Produdividade e receita líquida em sistemas de produção de mandioca no Acre.
Sistema de Produção Atual Baixa tecnologia Média tecnologia Alta tecnologia
Produtividade (t/ha) 18 24 35 45
Receita Líquda (/ha) R$105,00 R$273,00 R$385,00 R$480,00
Fonte: Embrapa
No caso da produção de etanol, os resultados de três anos de experimentos apontaram uma produção que variou de 8 a 60 toneladas de raiz por hectare, dependendo da variedade plantada. A que teve melhor desempenho foi utilizada para cruzamentos de autopolinização e cruzamentos convencionais com variedades locais, para transferir a característica de elevada quantidade de glicose para as plantas adaptadas em diferentes regiões.
"A mandioca é um dos grandes legados indígenas para o mundo moderno", disse a agências nacionais a pesquisadora Teresa Losada Valle, do Instituto Agronômico de Campinas (IAC). Hoje, acredita-se na possibilidade de se desenvolver mais de 600 produtos à base de mandioca.
A adição da fécula ao trigo é uma luta que está sendo encampada por parlamentares acreanos. O senador Sibá Machado (PT) é um dos entusiastas e quer retomar o debate acerca do projeto de lei do deputado Aldo Rebelo, que prevê a adição de 10% da fécula de mandioca à farinha de trigo.
Pesquisadores e gestores concordam que o negócio da mandioca e seus derivados ainda é financeiramente negativo para os agricultores. A embalagem na farinheira e o uso da fécula no pãozinho são, nesse contexto, agregadores de valor. A vantagem é que há uma cadeia produtiva estabelecida - pequena, ainda, porém existente - e está na base alimentar do acreano. E é um dos poucos que estão na pauta de exportação do Acre.
Uma das características mais marcantes da mandioca é a capacidade de produção, mesmo em condições adversas. "Em solos pobres, com baixo nível de adubação, onde outras culturas são inviáveis ou de alto risco, a planta tem um desempenho bastante satisfatório", explica a pesquisadora.

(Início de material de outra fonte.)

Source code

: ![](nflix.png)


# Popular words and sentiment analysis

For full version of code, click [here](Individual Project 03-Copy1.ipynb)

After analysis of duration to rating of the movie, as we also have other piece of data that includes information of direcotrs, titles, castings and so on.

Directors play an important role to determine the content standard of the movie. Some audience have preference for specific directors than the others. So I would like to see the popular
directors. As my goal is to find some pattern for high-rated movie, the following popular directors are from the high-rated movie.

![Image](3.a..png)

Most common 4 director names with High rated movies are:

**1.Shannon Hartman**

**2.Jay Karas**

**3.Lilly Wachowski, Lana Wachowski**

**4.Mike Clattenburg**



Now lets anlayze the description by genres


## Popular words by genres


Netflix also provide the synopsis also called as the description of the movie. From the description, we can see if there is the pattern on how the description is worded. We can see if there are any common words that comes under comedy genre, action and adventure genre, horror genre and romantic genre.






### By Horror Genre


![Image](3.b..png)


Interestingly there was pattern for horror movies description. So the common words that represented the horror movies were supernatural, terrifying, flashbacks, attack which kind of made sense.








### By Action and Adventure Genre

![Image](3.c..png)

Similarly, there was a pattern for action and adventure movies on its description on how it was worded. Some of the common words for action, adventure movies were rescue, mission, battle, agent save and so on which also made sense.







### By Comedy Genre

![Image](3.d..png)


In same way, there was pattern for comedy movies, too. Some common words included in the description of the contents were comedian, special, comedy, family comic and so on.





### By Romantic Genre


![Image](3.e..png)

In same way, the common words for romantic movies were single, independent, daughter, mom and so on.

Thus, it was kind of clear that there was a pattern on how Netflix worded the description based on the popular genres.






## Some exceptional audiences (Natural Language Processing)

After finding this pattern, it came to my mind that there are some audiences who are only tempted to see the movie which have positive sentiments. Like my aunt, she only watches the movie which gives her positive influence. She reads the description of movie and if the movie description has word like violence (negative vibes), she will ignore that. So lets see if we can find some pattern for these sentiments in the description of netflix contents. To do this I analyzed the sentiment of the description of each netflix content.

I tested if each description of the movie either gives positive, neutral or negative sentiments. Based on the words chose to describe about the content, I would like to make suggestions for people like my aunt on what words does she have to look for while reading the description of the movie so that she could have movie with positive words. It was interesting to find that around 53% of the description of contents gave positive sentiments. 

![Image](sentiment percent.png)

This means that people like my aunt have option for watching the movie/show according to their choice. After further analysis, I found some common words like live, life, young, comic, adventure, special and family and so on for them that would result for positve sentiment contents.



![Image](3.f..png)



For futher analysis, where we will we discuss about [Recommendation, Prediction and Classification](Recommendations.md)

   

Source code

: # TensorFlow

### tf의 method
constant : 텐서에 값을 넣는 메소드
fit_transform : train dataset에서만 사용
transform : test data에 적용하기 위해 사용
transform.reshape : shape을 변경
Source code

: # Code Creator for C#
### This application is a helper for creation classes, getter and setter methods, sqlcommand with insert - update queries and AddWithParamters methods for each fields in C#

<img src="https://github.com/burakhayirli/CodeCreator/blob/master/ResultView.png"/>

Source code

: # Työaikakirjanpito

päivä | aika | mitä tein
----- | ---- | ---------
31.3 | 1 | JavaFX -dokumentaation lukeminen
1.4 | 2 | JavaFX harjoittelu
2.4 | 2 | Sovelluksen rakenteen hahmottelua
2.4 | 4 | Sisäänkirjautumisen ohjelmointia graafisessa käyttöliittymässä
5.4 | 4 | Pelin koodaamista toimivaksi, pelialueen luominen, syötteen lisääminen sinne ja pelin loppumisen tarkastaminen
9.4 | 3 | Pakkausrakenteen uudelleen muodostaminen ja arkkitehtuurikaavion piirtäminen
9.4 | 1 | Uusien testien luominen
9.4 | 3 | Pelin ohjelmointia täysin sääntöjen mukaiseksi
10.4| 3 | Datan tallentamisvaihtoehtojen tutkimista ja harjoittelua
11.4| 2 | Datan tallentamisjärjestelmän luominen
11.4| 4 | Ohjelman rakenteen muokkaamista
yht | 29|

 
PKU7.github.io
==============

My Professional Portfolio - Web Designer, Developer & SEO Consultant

Esse comportamento é explicado pela eficiente associação de fungos com raízes da mandioca, conhecida como micorrizas, e pela associação com outros microorganismos fixadores de nitrogênio. A planta também é resistente à falta de chuvas tanto no plantio como durante o período produtivo.
No artigo "30 anos de pesquisa com mandioca no Acre", Siviero cita estudos que afirmam que o Acre apresenta apenas 27% de solos inaptos ao cultivo da mandioca, situados, notadamente, no Vale do Rio Juruá. A principal limitação é de ordem química, que pode ser solucionada com uso de corretivos, adubação mineral e emprego de leguminosas (adubação verde).

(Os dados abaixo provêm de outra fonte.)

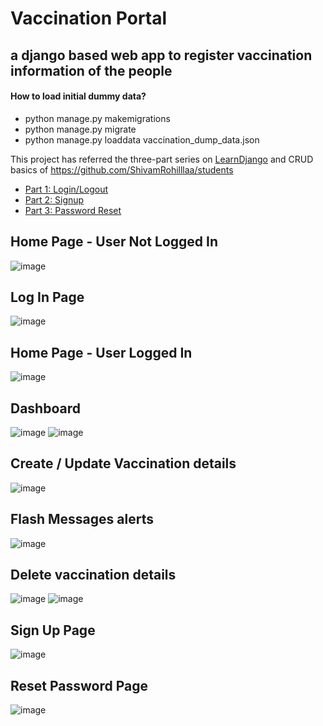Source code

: # Vaccination Portal
## a django based web app to register vaccination information of the people

#### How to load initial dummy data?
- python manage.py makemigrations
- python manage.py migrate
- python manage.py loaddata vaccination_dump_data.json

This project has referred the three-part series on [LearnDjango](https://learndjango.com) and CRUD basics of https://github.com/ShivamRohilllaa/students

- [Part 1: Login/Logout](https://learndjango.com/tutorials/django-login-and-logout-tutorial)
- [Part 2: Signup](https://learndjango.com/tutorials/django-signup-tutorial)
- [Part 3: Password Reset](https://learndjango.com/tutorials/django-password-reset-tutorial)

## Home Page - User Not Logged In
![image](https://user-images.githubusercontent.com/46608433/143462599-daf4f881-a7dc-451d-bc02-b42146ad0727.png)

## Log In Page
![image](https://user-images.githubusercontent.com/46608433/143462735-89212551-63fa-4553-a8af-f43a7738afca.png)

## Home Page - User Logged In
![image](https://user-images.githubusercontent.com/46608433/143462832-731fc2dc-ac1f-4c5e-99cf-740a1c1e3453.png)

## Dashboard
![image](https://user-images.githubusercontent.com/46608433/143462924-b63b5b1d-32cb-4d72-b4e2-0eaad9004426.png)
![image](https://user-images.githubusercontent.com/46608433/143462970-3ca9768d-36e8-4d17-bb60-27c9e4dbb0a6.png)

## Create / Update Vaccination details
![image](https://user-images.githubusercontent.com/46608433/143463095-092d1523-e23e-4ca0-b4d6-0d70f90a943d.png)

## Flash Messages alerts
![image](https://user-images.githubusercontent.com/46608433/143463327-17b2c437-c3ea-4a62-b5ee-c1fc878e0041.png)

## Delete vaccination details
![image](https://user-images.githubusercontent.com/46608433/143463422-2701f710-05d5-4baa-a700-b9607512ee57.png)
![image](https://user-images.githubusercontent.com/46608433/143463510-7bfbc0af-5dc4-401d-80fe-9179f4089348.png)

## Sign Up Page
![image](https://user-images.githubusercontent.com/46608433/143464600-2a60cdff-cfb7-418c-aa88-4f1318b58408.png)

## Reset Password Page
![image](https://user-images.githubusercontent.com/46608433/143464690-7709bc4a-bf0a-4934-a9af-0f65dabb1638.png)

"Entre os fatores críticos que afetam a cadeia produtiva da mandioca no Acre se destacam o cultivo em regime de consórcio com outras espécies produtoras de grãos como o milho em áreas recém-abertas de floresta dentro do sistema de derruba e queima; e a não realização de tratos culturais, como adubações, capinas e controle de pragas.
O processamento da farinha é a etapa mais importante da cadeia produtiva, representando 70% das atividades e despesas operacionais. Estima-se que somente na região de Cruzeiro do Sul existam, aproximadamente, três mil casas de farinha em operação, beneficiando milhares de famílias", diz o artigo de Siviero.
O consumo de mandioca no Acre é o maior da Amazônia, segundo a Pesquisa de Orçamentos Familiares (POF) de 2006 do Instituto Brasileiro de Geografia e Estatística (IBGE): a aquisição anual per capita chega a 16,6 quilos, enquanto no segundo colocado, Rondônia, o consumo não passa de 7,9 quilos/ano per capita.
O consumo da farinha, apesar de alto, está em quarto lugar entre os Estados da Região Norte. Ou seja: o acreano prefere saborear o produto cozido. De olho nessa preferência, a Embrapa desenvolveu as variedades "colonial" e "caipora", as quais não levam mais que 22 minutos no fogo para estar suculentas e prontas para degustação.